■ WORK REQUEST ■
Each entry below is to be transcribed exactly; pictures are not copied.

■ INPUT RECORDS ■
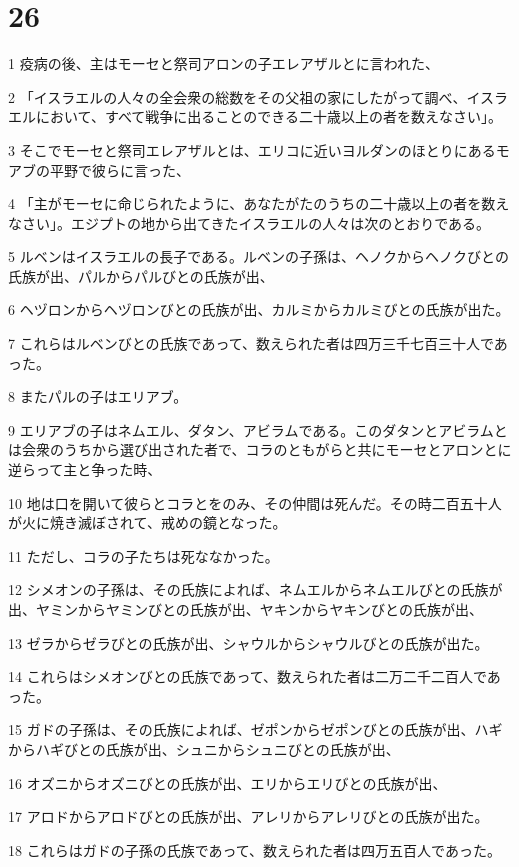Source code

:\chapter{26}

\par 1 疫病の後、主はモーセと祭司アロンの子エレアザルとに言われた、
\par 2 「イスラエルの人々の全会衆の総数をその父祖の家にしたがって調べ、イスラエルにおいて、すべて戦争に出ることのできる二十歳以上の者を数えなさい」。
\par 3 そこでモーセと祭司エレアザルとは、エリコに近いヨルダンのほとりにあるモアブの平野で彼らに言った、
\par 4 「主がモーセに命じられたように、あなたがたのうちの二十歳以上の者を数えなさい」。エジプトの地から出てきたイスラエルの人々は次のとおりである。
\par 5 ルベンはイスラエルの長子である。ルベンの子孫は、ヘノクからヘノクびとの氏族が出、パルからパルびとの氏族が出、
\par 6 ヘヅロンからヘヅロンびとの氏族が出、カルミからカルミびとの氏族が出た。
\par 7 これらはルベンびとの氏族であって、数えられた者は四万三千七百三十人であった。
\par 8 またパルの子はエリアブ。
\par 9 エリアブの子はネムエル、ダタン、アビラムである。このダタンとアビラムとは会衆のうちから選び出された者で、コラのともがらと共にモーセとアロンとに逆らって主と争った時、
\par 10 地は口を開いて彼らとコラとをのみ、その仲間は死んだ。その時二百五十人が火に焼き滅ぼされて、戒めの鏡となった。
\par 11 ただし、コラの子たちは死ななかった。
\par 12 シメオンの子孫は、その氏族によれば、ネムエルからネムエルびとの氏族が出、ヤミンからヤミンびとの氏族が出、ヤキンからヤキンびとの氏族が出、
\par 13 ゼラからゼラびとの氏族が出、シャウルからシャウルびとの氏族が出た。
\par 14 これらはシメオンびとの氏族であって、数えられた者は二万二千二百人であった。
\par 15 ガドの子孫は、その氏族によれば、ゼポンからゼポンびとの氏族が出、ハギからハギびとの氏族が出、シュニからシュニびとの氏族が出、
\par 16 オズニからオズニびとの氏族が出、エリからエリびとの氏族が出、
\par 17 アロドからアロドびとの氏族が出、アレリからアレリびとの氏族が出た。
\par 18 これらはガドの子孫の氏族であって、数えられた者は四万五百人であった。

■ OUTPUT OF THE EXERCISE ■
Source code

:\chapter{26}

\par 1 疫病の後、主はモーセと祭司アロンの子エレアザルとに言われた、
\par 2 「イスラエルの人々の全会衆の総数をその父祖の家にしたがって調べ、イスラエルにおいて、すべて戦争に出ることのできる二十歳以上の者を数えなさい」。
\par 3 そこでモーセと祭司エレアザルとは、エリコに近いヨルダンのほとりにあるモアブの平野で彼らに言った、
\par 4 「主がモーセに命じられたように、あなたがたのうちの二十歳以上の者を数えなさい」。エジプトの地から出てきたイスラエルの人々は次のとおりである。
\par 5 ルベンはイスラエルの長子である。ルベンの子孫は、ヘノクからヘノクびとの氏族が出、パルからパルびとの氏族が出、
\par 6 ヘヅロンからヘヅロンびとの氏族が出、カルミからカルミびとの氏族が出た。
\par 7 これらはルベンびとの氏族であって、数えられた者は四万三千七百三十人であった。
\par 8 またパルの子はエリアブ。
\par 9 エリアブの子はネムエル、ダタン、アビラムである。このダタンとアビラムとは会衆のうちから選び出された者で、コラのともがらと共にモーセとアロンとに逆らって主と争った時、
\par 10 地は口を開いて彼らとコラとをのみ、その仲間は死んだ。その時二百五十人が火に焼き滅ぼされて、戒めの鏡となった。
\par 11 ただし、コラの子たちは死ななかった。
\par 12 シメオンの子孫は、その氏族によれば、ネムエルからネムエルびとの氏族が出、ヤミンからヤミンびとの氏族が出、ヤキンからヤキンびとの氏族が出、
\par 13 ゼラからゼラびとの氏族が出、シャウルからシャウルびとの氏族が出た。
\par 14 これらはシメオンびとの氏族であって、数えられた者は二万二千二百人であった。
\par 15 ガドの子孫は、その氏族によれば、ゼポンからゼポンびとの氏族が出、ハギからハギびとの氏族が出、シュニからシュニびとの氏族が出、
\par 16 オズニからオズニびとの氏族が出、エリからエリびとの氏族が出、
\par 17 アロドからアロドびとの氏族が出、アレリからアレリびとの氏族が出た。
\par 18 これらはガドの子孫の氏族であって、数えられた者は四万五百人であった。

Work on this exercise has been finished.